Chronique Livre :
DES LENDEMAINS QUI HANTENT de Alain Van Der Eecken

Publié par Psycho-Pat le 07/06/2020
Quatre Sans… Quatrième de couv…
C’est la veille des vacances de Noël, au tournant de l’an 2000. Quelques jours plus tôt, l’Erika a fait naufrage au large de Penmarch, répandant une pâte bitumeuse sur les côtes de la Bretagne. À l’insu des instituts de météorologie, une gigantesque tempête se forme au large de Terre-Neuve et s’apprête à franchir l’Atlantique pour frapper l’Europe.
Martial, lui, se hâte de quitter le tribunal de grande instance de Souvré, où il travaille comme greffier. Il a promis d’aller chercher son fils à l’école. Lulu veut que ses copains voient la nouvelle voiture de son père, avec la roue de secours fixée sur la porte arrière. Il vient d’avoir sept ans.
Alors que les parents s’avancent dans la cour, on entend des pétards, une série d’explosions, peut-être des gamins qui fêtent le début des vacances ?
Lorsqu’une institutrice surgit et s’effondre, ensanglantée, Martial comprend. Au péril de sa vie, alors que la police entre très rapidement en action, il réussit à atteindre son fils et, croit-il, à le mettre en sécurité.
Son existence, en réalité, vient de basculer irrémédiablement.
L’extrait
« C’est une nuit sans sommeil. Martial Trévoux se décide à se lever. Les pieds nus sur le carrelage de la cuisine, une main sur la poignée du frigo, il tremble un peu. Dans quelques heures, il sera prêt, il en est sûr, tout à fait prêt.

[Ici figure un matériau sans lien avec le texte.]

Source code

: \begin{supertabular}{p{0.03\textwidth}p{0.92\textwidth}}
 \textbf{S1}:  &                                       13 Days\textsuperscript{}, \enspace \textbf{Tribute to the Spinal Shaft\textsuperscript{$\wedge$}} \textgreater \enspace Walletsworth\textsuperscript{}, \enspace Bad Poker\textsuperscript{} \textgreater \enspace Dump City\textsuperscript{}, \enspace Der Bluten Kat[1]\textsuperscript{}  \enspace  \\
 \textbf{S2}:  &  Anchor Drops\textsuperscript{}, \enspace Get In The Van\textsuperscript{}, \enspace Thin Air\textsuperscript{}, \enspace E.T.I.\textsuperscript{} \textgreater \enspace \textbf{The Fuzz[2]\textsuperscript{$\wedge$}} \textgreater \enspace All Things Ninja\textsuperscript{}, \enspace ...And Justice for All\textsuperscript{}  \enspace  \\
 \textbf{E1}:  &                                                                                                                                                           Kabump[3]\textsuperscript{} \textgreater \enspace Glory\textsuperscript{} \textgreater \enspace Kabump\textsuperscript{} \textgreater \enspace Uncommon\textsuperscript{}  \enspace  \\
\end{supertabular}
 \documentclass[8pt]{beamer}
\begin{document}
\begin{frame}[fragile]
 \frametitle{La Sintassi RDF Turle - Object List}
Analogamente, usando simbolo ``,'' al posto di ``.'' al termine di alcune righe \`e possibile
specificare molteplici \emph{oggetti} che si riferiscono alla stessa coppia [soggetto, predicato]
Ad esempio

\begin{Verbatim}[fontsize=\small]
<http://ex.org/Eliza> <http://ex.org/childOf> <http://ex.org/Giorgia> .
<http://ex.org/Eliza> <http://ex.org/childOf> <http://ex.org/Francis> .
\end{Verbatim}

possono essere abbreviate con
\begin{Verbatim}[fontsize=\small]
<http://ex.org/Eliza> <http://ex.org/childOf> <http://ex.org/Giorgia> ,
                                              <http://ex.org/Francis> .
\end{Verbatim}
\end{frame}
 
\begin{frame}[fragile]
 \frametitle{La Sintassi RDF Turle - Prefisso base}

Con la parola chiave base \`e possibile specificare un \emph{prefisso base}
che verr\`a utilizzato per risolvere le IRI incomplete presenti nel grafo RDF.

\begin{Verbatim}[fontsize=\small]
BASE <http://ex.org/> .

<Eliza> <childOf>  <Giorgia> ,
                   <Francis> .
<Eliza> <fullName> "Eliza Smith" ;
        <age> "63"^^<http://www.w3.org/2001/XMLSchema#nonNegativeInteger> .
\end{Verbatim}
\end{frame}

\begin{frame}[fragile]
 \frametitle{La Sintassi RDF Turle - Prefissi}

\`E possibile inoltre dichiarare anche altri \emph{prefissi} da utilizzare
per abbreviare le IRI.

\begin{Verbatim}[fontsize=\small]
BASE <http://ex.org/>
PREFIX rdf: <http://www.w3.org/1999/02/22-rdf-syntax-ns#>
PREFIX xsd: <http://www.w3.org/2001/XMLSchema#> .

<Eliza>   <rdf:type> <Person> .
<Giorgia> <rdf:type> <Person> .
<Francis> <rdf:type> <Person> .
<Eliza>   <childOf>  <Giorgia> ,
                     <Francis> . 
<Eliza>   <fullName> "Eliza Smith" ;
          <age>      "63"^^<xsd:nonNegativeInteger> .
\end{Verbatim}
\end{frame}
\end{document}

Martial a eu plusieurs semaines pour se préparer, pour devenir cet homme qui a du mal à tenir la boîte de bière glacée qu’il plaque sur son front tant il tremble. Cette nuit, il lui semble l’avoir toujours connu.
Toujours commença dans l’après-midi du 17 décembre 1999, la veille des vacances de Noël. Martial avait promis d’aller chercher son fils à l’école. Lulu voulait que ses copains voient la voiture de son père, une Renault Scénic 4X4 toute neuve, avec la roue de secours fixée sur la porte arrière. Lucien venait d’avoir sept ans.
Martial s’était juste juré de ne pas être en retard. Il voulait se trouver au milieu des mères qui papotent. Il aimait être père, l’idée d’être père. Il avait trouvé à se garer pas très loin de la sortie, bien en vue.
Le concierge ouvrait la grille, les parents s’avançaient dans la cour, les gamins sortaient des bâtiments préfabriqués dont on avait annoncé la démolition vingt ans plus tôt.
Il y avait plus d’une centaine de mètres entre ces modules provisoires construits dans les années soixante-dix et la sortie. Ils étaient masqués par la silhouette du groupe scolaire Jean-Zay qu’on avait déposé là, après la guerre, au cœur d’un quartier bombardé, aujourd’hui bourgeoisement habité.
Les gosses, les grands, qui jaillissaient du vieux bâtiment avaient déjà retrouvé leurs parents. Il fallait cinq bonnes minutes aux petits pour venir de leurs « préfas » jusqu’à la grille, cinq minutes que Martial savourait. Lulu serait étonné de le voir déjà là, il avait envie de son sourire.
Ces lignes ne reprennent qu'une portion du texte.